WHAT IS BEING ASKED >>
Your job is to set down the stretch of entries that opens with the line containing "scale and negative." and closes with the line containing "despeckle and so on.". Keep both end lines, copy each exactly, and add nothing.

RECORDED DATA >>
================
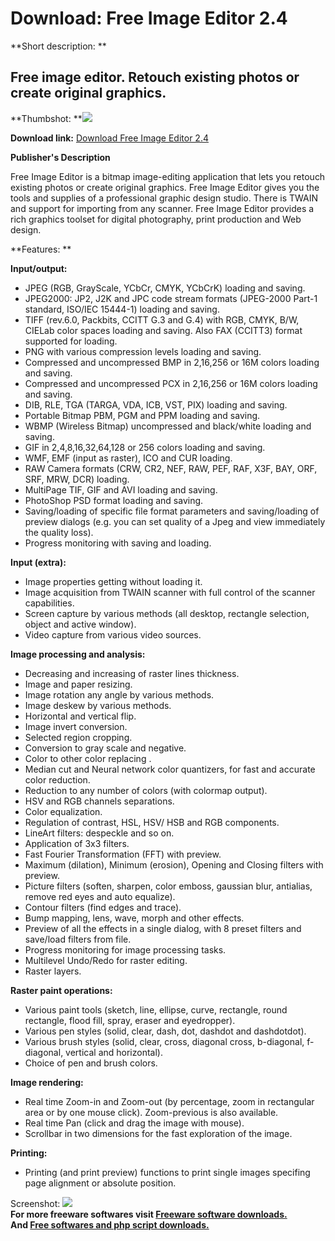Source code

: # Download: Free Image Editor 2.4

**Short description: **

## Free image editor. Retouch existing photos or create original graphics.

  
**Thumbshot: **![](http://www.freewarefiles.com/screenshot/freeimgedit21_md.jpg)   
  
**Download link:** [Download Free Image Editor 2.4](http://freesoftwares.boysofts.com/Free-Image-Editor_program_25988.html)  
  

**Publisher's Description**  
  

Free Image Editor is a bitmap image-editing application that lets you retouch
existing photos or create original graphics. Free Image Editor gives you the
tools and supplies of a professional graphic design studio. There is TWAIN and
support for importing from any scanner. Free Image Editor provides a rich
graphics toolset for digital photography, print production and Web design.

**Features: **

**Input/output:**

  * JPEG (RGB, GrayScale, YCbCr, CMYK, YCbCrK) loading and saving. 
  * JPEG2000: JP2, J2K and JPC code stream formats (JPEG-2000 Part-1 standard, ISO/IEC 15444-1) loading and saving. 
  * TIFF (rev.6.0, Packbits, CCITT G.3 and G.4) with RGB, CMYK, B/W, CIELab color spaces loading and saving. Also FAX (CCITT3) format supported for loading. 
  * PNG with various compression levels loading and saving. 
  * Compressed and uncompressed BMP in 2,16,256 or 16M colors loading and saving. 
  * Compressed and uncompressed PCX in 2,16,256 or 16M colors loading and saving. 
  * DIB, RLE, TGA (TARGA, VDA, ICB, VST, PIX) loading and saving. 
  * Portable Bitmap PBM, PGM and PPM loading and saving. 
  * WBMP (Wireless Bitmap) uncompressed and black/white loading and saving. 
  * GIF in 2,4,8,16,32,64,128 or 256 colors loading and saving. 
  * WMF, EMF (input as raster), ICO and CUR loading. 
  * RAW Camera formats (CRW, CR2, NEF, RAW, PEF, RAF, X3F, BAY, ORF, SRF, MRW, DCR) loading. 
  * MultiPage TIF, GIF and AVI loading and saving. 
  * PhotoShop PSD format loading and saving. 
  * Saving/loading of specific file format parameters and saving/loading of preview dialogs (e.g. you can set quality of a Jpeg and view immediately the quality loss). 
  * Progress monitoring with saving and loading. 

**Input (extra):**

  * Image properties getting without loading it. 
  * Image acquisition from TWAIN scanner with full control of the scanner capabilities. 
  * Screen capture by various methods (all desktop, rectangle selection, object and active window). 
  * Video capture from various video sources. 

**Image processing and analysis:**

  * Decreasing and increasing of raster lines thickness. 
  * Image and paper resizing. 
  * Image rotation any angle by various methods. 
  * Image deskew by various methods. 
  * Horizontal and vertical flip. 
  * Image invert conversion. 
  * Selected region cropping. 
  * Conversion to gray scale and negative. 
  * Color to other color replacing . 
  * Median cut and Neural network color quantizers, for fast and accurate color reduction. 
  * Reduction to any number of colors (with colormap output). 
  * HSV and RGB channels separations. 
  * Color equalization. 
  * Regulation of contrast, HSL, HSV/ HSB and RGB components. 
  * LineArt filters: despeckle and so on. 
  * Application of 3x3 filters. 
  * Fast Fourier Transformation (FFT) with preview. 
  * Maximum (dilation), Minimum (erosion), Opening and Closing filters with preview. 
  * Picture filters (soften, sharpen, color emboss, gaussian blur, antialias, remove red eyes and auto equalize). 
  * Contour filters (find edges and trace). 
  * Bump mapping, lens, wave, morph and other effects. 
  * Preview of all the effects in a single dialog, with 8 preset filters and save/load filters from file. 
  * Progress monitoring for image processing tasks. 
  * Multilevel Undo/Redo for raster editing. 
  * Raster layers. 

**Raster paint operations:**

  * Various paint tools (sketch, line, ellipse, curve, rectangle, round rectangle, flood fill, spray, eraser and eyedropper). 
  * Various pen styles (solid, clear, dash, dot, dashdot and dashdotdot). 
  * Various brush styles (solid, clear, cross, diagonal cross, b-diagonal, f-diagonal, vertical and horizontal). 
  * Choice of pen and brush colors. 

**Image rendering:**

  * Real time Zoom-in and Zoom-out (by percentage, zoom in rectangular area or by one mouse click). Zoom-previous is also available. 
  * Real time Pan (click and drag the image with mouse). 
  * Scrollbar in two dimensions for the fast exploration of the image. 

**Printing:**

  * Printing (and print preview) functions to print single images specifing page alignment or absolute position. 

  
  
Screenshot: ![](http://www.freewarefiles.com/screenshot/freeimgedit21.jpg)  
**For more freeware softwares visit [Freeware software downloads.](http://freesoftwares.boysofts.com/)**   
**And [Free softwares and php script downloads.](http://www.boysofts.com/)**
================
TASK SOLUTION >>
  * Conversion to gray scale and negative. 
  * Color to other color replacing . 
  * Median cut and Neural network color quantizers, for fast and accurate color reduction. 
  * Reduction to any number of colors (with colormap output). 
  * HSV and RGB channels separations. 
  * Color equalization. 
  * Regulation of contrast, HSL, HSV/ HSB and RGB components. 
  * LineArt filters: despeckle and so on. 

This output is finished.